According to Kahneman, the moral of the story is that some of our economic models, perhaps those of the investment world, are worthless. But individual investors need security – maps of the Pyrenees – even if they are, in effect, worthless. …
“In the last half year, the models simply didn’t work. So the question arises: Why do people use models? I liken what is happening now to a system that forecasts the weather, and does so very well. People know when to take an umbrella when they leave the house, or when it will snow. Except what? The system can’t predict hurricanes. Do we use the system anyway, or throw it out? It turns out they’ll use it.”
Okay, so they use it. But why don’t they buy hurricane insurance?
“The question is, how much will the hurricane insurance cost? Since you can’t predict these events, you would have to take out insurance against many things. If they had listened to all the warnings and tried to prevent these things, the economy would look a lot different than it does now. So an interesting question arises: After this crisis, will we arrive at something like that? It’s hard for me to believe.”
The financial world’s models are built on the assumption that investors are rational. You have shown that not only are they not rational, they even deviate from what is rational or statistical, in predictable, systematic ways. Can we say that whoever recognized and accepted these deviations could have seen this crisis coming?
“It was possible to foresee, and some people did. … I have a colleague at Princeton who says there were exactly five people who foresaw this crisis, and this does not include … Ben Bernanke. One of them is Prof. Robert Shiller, who also predicted the previous bubble. The problem is there were other economists who predicted this crisis, like Nouriel Roubini, but he also predicted some crises that never came to be.”
He was one of those who predicted 10 crises out of three.
“Ten out of three is a pretty good record, relatively. But I conclude from the fact that only five people predicted the current crisis that it was impossible to predict it. In hindsight, it all seems obvious: Everyone seemed to be blind, only these five appeared to be smart. But there were a lot of smart people who looked at the situation and knew all the facts, and they did not predict the crisis.” …

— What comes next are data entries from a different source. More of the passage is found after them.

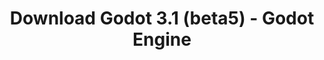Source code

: ---
# Generated by /tools/generators/src/download_archive_generator !!! do not edit by hand !!!
title: 'Download Godot 3.1 (beta5) - Godot Engine'
type: 'download/archive'
name: '3.1'
flavor: 'beta5'
release_date: '2019-02-17T03:00:00-00:00'
release_notes: 'article/dev-snapshot-godot-3-1-beta-5/'
primaryPlatforms:
  - 'android.apk'
  - 'linux.64'
  - 'macos.universal'
  - 'windows.64'
  - 'linux_server.headless.64'
  - 'web'
  - 'templates'
links:
  android.apk:
    name: 'android.apk'
    title: 'Android'
    caption: 'Universal APK (ARM64 + ARMv7 + x86_64 + x86)'
    tags:
      - 'APK download'
      - 'ARM64/v7'
      - 'x86 (64 & 32 bit)'
    hosts:
      github_builds:
        regular: 'https://github.com/godotengine/godot-builds/releases/download/3.1-beta5/Godot_v3.1-beta5_android_editor.apk'
        mono: '#'
      github:
        regular: 'https://github.com/godotengine/godot/releases/download/3.1-beta5/Godot_v3.1-beta5_android_editor.apk'
        mono: '#'
  linux.64:
    name: 'linux.64'
    title: 'Linux'
    caption: 'Standard (x86_64)'
    tags:
      - '64 bit'
    hosts:
      github_builds:
        regular: 'https://github.com/godotengine/godot-builds/releases/download/3.1-beta5/Godot_v3.1-beta5_x11.64.zip'
        mono: 'https://github.com/godotengine/godot-builds/releases/download/3.1-beta5/Godot_v3.1-beta5_mono_x11_64.zip'
      github:
        regular: 'https://github.com/godotengine/godot/releases/download/3.1-beta5/Godot_v3.1-beta5_x11.64.zip'
        mono: 'https://github.com/godotengine/godot/releases/download/3.1-beta5/Godot_v3.1-beta5_mono_x11_64.zip'
  macos.universal:
    name: 'macos.universal'
    title: 'macOS'
    caption: 'Universal (x86_64 + Apple Silicon)'
    tags:
      - 'Intel/Apple Silicon'
      - '64 bit'
    hosts:
      github_builds:
        regular: 'https://github.com/godotengine/godot-builds/releases/download/3.1-beta5/Godot_v3.1-beta5_osx.universal.zip'
        mono: 'https://github.com/godotengine/godot-builds/releases/download/3.1-beta5/Godot_v3.1-beta5_mono_osx.universal.zip'
      github:
        regular: 'https://github.com/godotengine/godot/releases/download/3.1-beta5/Godot_v3.1-beta5_osx.universal.zip'
        mono: 'https://github.com/godotengine/godot/releases/download/3.1-beta5/Godot_v3.1-beta5_mono_osx.universal.zip'
  windows.64:
    name: 'windows.64'
    title: 'Windows'
    caption: 'Standard (x86_64)'
    tags:
      - '64 bit'
    hosts:
      github_builds:
        regular: 'https://github.com/godotengine/godot-builds/releases/download/3.1-beta5/Godot_v3.1-beta5_win64.exe.zip'
        mono: 'https://github.com/godotengine/godot-builds/releases/download/3.1-beta5/Godot_v3.1-beta5_mono_win64.zip'
      github:
        regular: 'https://github.com/godotengine/godot/releases/download/3.1-beta5/Godot_v3.1-beta5_win64.exe.zip'
        mono: 'https://github.com/godotengine/godot/releases/download/3.1-beta5/Godot_v3.1-beta5_mono_win64.zip'
  linux_server.headless.64:
    name: 'linux_server.headless.64'
    title: 'Linux Server'
    caption: 'Headless (x86_64)'
    tags:
      - '64 bit'
      - 'Headless'
    hosts:
      github_builds:
        regular: 'https://github.com/godotengine/godot-builds/releases/download/3.1-beta5/Godot_v3.1-beta5_linux_headless.64.zip'
        mono: 'https://github.com/godotengine/godot-builds/releases/download/3.1-beta5/Godot_v3.1-beta5_mono_linux_headless_64.zip'
      github:
        regular: 'https://github.com/godotengine/godot/releases/download/3.1-beta5/Godot_v3.1-beta5_linux_headless.64.zip'
        mono: 'https://github.com/godotengine/godot/releases/download/3.1-beta5/Godot_v3.1-beta5_mono_linux_headless_64.zip'
  web:
    name: 'web'
    title: 'Web editor'
    caption: ''
    tags:
      - 'Self-hosted'
      - 'Cross-platform'
    hosts:
      github_builds:
        regular: 'https://github.com/godotengine/godot-builds/releases/download/3.1-beta5/Godot_v3.1-beta5_web_editor.zip'
        mono: '#'
      github:
        regular: 'https://github.com/godotengine/godot/releases/download/3.1-beta5/Godot_v3.1-beta5_web_editor.zip'
        mono: '#'
  linux.32:
    name: 'linux.32'
    title: 'Linux'
    caption: 'Standard (x86)'
    tags:
      - '32 bit'
    hosts:
      github_builds:
        regular: 'https://github.com/godotengine/godot-builds/releases/download/3.1-beta5/Godot_v3.1-beta5_x11.32.zip'
        mono: 'https://github.com/godotengine/godot-builds/releases/download/3.1-beta5/Godot_v3.1-beta5_mono_x11_32.zip'
      github:
        regular: 'https://github.com/godotengine/godot/releases/download/3.1-beta5/Godot_v3.1-beta5_x11.32.zip'
        mono: 'https://github.com/godotengine/godot/releases/download/3.1-beta5/Godot_v3.1-beta5_mono_x11_32.zip'
  windows.32:
    name: 'windows.32'
    title: 'Windows'
    caption: 'Standard (x86)'
    tags:
      - '32 bit'
    hosts:
      github_builds:
        regular: 'https://github.com/godotengine/godot-builds/releases/download/3.1-beta5/Godot_v3.1-beta5_win32.exe.zip'
        mono: 'https://github.com/godotengine/godot-builds/releases/download/3.1-beta5/Godot_v3.1-beta5_mono_win32.zip'
      github:
        regular: 'https://github.com/godotengine/godot/releases/download/3.1-beta5/Godot_v3.1-beta5_win32.exe.zip'
        mono: 'https://github.com/godotengine/godot/releases/download/3.1-beta5/Godot_v3.1-beta5_mono_win32.zip'
  linux_server.64:
    name: 'linux_server.64'
    title: 'Linux Server'
    caption: 'Standard (x86_64)'
    tags:
      - '64 bit'
    hosts:
      github_builds:
        regular: 'https://github.com/godotengine/godot-builds/releases/download/3.1-beta5/Godot_v3.1-beta5_linux_server.64.zip'
        mono: 'https://github.com/godotengine/godot-builds/releases/download/3.1-beta5/Godot_v3.1-beta5_mono_linux_server_64.zip'
      github:
        regular: 'https://github.com/godotengine/godot/releases/download/3.1-beta5/Godot_v3.1-beta5_linux_server.64.zip'
        mono: 'https://github.com/godotengine/godot/releases/download/3.1-beta5/Godot_v3.1-beta5_mono_linux_server_64.zip'
  aar_library:
    name: 'aar_library'
    title: 'AAR library'
    caption: ''
    tags:
      - 'Android plugins'
      - 'Java'
      - 'Kotlin'
    hosts:
      github_builds:
        regular: 'https://github.com/godotengine/godot-builds/releases/download/3.1-beta5/godot-lib.3.1.beta5.release.aar'
        mono: 'https://github.com/godotengine/godot-builds/releases/download/3.1-beta5/godot-lib.3.1.beta5.mono.release.aar'
      github:
        regular: 'https://github.com/godotengine/godot/releases/download/3.1-beta5/godot-lib.3.1.beta5.release.aar'
        mono: 'https://github.com/godotengine/godot/releases/download/3.1-beta5/godot-lib.3.1.beta5.mono.release.aar'
  templates:
    name: 'templates'
    title: 'Export templates'
    caption: ''
    tags:
      - 'Used to export your games to all supported platforms'
    hosts:
      github_builds:
        regular: 'https://github.com/godotengine/godot-builds/releases/download/3.1-beta5/Godot_v3.1-beta5_export_templates.tpz'
        mono: 'https://github.com/godotengine/godot-builds/releases/download/3.1-beta5/Godot_v3.1-beta5_mono_export_templates.tpz'
      github:
        regular: 'https://github.com/godotengine/godot/releases/download/3.1-beta5/Godot_v3.1-beta5_export_templates.tpz'
        mono: 'https://github.com/godotengine/godot/releases/download/3.1-beta5/Godot_v3.1-beta5_mono_export_templates.tpz'
---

The interesting psychological problem is why economists believe in their theory, but this is the problem with the theory, any theory. It leads to a certain blindness. It’s difficult to see anything that deviates from it.”
We only look for information that supports the theory and ignore the rest. “Correct…” …
Let’s end with your story of the Swiss soldiers and the map of the Pyrenees. I know why the map helped the soldiers: it gave them confidence. But why didn’t they use a map of the Alps? Why don’t we use the right economic models, ones that are relevant to extreme cases as well?
“Look, it’s possible that there simply is no map of the Alps, that there is nothing that can predict hurricanes.”